_Task goal_:
Output only the stretch of the listing that starts at the line containing "分からない点は、まずは自ら調" and ends at the line containing "## 1-5. コミュニケーション能力", reproduced exactly with both ends.

_Materials provided_:

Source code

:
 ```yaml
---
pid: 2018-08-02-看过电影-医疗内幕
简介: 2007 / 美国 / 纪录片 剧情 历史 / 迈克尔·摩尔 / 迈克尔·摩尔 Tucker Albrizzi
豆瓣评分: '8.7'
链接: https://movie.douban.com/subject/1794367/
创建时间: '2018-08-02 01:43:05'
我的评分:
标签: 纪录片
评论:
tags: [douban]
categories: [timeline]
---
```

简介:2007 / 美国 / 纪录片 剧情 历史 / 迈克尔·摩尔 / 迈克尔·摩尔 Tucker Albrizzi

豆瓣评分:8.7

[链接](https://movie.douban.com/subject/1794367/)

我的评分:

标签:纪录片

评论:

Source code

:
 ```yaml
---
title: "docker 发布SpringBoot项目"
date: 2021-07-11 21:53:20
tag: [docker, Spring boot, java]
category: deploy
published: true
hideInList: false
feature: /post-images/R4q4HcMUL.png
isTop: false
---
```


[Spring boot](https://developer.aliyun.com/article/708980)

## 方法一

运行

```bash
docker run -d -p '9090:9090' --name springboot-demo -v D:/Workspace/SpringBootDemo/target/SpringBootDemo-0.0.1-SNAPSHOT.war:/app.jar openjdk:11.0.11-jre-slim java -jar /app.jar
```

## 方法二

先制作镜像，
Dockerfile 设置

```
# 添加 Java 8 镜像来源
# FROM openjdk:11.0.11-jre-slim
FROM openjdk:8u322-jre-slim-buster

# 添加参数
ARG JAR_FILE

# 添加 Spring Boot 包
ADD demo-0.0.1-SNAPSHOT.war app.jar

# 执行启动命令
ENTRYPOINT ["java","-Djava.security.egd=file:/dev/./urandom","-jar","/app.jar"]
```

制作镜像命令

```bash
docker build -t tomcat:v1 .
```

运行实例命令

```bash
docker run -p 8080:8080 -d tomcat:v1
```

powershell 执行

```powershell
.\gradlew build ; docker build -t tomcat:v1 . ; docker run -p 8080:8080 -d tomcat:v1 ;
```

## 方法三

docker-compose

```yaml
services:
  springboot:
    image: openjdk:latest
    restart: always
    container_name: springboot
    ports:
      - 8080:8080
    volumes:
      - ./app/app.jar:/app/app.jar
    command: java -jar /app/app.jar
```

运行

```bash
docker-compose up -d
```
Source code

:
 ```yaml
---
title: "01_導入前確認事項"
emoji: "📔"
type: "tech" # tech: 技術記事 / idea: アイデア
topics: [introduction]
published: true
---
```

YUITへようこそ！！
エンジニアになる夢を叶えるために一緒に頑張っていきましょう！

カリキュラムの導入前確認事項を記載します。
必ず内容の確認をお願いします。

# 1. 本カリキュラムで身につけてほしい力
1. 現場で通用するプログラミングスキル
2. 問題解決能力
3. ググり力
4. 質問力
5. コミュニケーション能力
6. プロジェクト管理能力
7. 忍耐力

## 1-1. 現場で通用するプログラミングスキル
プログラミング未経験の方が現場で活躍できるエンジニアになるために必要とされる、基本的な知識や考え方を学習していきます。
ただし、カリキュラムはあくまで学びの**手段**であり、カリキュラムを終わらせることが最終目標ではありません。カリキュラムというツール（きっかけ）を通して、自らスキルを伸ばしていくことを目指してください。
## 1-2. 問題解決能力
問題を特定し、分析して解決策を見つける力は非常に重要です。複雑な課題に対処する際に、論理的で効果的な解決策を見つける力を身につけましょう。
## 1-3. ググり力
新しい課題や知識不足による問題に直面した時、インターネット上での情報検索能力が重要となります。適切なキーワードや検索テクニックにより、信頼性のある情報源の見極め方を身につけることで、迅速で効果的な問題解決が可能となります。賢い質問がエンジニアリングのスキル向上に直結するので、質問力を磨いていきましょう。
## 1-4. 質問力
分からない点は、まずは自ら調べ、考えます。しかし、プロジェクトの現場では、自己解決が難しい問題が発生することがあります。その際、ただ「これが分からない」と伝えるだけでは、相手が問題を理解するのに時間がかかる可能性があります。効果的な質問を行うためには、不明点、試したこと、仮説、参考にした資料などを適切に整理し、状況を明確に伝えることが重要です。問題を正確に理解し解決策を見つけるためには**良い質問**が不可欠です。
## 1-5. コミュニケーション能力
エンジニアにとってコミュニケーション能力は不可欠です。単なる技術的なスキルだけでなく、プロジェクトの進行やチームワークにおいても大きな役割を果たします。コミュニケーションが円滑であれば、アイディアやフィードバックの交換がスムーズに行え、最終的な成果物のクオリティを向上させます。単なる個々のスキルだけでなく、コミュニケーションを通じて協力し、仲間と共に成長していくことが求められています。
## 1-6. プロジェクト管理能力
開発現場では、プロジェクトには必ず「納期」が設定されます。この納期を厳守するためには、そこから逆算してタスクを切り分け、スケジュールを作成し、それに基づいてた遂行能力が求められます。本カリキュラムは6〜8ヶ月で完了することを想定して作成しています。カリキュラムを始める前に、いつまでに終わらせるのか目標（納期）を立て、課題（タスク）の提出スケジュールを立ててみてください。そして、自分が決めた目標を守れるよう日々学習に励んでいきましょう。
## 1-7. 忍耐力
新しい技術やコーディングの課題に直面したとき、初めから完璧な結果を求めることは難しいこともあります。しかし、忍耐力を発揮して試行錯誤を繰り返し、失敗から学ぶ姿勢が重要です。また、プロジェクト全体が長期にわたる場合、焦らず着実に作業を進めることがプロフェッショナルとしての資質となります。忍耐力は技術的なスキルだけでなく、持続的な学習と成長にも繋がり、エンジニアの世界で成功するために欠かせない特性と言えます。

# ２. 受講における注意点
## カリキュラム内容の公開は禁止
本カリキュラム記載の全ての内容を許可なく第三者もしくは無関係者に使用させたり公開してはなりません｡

_Output below_:
分からない点は、まずは自ら調べ、考えます。しかし、プロジェクトの現場では、自己解決が難しい問題が発生することがあります。その際、ただ「これが分からない」と伝えるだけでは、相手が問題を理解するのに時間がかかる可能性があります。効果的な質問を行うためには、不明点、試したこと、仮説、参考にした資料などを適切に整理し、状況を明確に伝えることが重要です。問題を正確に理解し解決策を見つけるためには**良い質問**が不可欠です。
## 1-5. コミュニケーション能力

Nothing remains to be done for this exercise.